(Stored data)
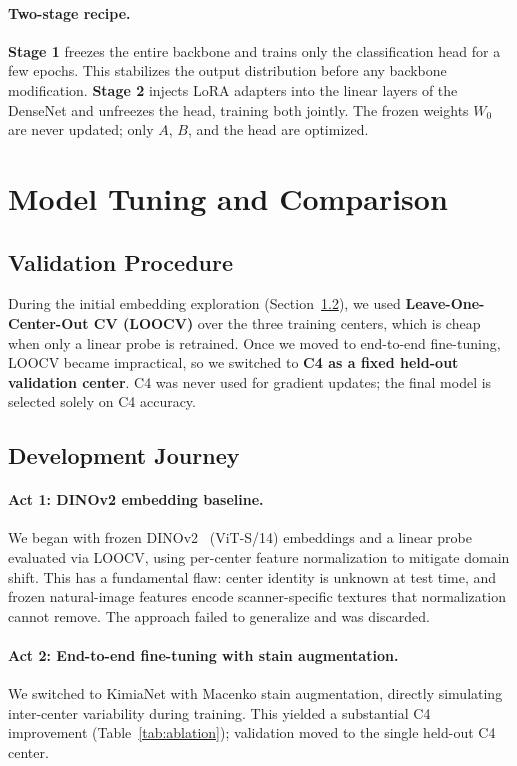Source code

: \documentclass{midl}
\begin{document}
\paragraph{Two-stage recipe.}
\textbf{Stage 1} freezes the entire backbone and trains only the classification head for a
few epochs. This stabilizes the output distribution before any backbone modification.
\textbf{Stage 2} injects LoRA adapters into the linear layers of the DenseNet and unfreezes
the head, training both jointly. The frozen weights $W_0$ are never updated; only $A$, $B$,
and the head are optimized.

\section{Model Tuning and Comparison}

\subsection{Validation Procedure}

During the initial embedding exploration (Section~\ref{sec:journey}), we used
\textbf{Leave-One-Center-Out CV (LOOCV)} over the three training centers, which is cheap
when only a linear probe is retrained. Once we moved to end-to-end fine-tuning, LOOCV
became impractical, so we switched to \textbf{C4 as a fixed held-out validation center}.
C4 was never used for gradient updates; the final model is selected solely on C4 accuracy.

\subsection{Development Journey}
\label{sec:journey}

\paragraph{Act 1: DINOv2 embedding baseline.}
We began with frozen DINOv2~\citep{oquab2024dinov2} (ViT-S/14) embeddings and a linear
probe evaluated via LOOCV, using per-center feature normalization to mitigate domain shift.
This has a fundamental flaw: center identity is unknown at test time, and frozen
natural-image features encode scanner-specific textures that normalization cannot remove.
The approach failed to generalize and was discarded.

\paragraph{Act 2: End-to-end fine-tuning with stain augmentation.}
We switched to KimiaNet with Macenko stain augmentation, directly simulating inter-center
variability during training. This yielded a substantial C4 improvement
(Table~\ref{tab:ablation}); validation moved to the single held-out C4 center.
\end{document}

* * *

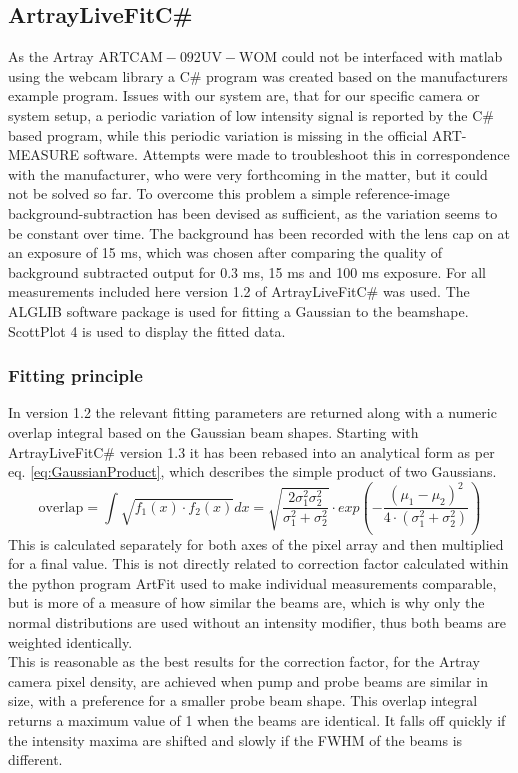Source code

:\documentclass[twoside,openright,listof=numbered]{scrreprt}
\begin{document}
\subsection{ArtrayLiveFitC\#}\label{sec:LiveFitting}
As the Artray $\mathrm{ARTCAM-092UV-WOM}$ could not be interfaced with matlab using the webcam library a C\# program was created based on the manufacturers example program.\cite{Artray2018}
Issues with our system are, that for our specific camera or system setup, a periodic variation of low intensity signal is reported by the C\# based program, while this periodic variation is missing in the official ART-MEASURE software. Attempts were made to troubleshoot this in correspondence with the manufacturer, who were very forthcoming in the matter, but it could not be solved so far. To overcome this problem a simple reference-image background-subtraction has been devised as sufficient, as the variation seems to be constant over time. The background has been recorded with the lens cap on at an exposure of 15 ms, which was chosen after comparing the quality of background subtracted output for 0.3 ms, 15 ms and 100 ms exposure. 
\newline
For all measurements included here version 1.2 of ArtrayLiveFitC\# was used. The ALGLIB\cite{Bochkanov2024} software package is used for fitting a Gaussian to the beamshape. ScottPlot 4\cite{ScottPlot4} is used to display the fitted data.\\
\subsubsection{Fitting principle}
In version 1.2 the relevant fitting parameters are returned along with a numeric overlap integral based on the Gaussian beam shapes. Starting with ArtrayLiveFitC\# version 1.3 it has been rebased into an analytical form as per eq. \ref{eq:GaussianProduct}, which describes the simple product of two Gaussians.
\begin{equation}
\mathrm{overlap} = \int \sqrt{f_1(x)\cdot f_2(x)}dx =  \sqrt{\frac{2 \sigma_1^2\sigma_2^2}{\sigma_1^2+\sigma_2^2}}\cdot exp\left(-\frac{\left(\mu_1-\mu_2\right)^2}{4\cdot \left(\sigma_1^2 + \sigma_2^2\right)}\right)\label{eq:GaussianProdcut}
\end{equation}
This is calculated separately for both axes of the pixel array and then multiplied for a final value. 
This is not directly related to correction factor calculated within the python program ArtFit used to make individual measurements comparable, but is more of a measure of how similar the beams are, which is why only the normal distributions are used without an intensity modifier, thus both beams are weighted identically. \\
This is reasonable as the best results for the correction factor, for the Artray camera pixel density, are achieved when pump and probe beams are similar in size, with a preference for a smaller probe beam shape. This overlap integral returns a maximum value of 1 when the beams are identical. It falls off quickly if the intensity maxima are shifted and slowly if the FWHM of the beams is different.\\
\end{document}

--- PROBLEM DETAILS ---
Which lines of the data contain "switched"? Copy them all.

--- SOLUTION TO THE EXERCISE ---
became impractical, so we switched to \textbf{C4 as a fixed held-out validation center}.
We switched to KimiaNet with Macenko stain augmentation, directly simulating inter-center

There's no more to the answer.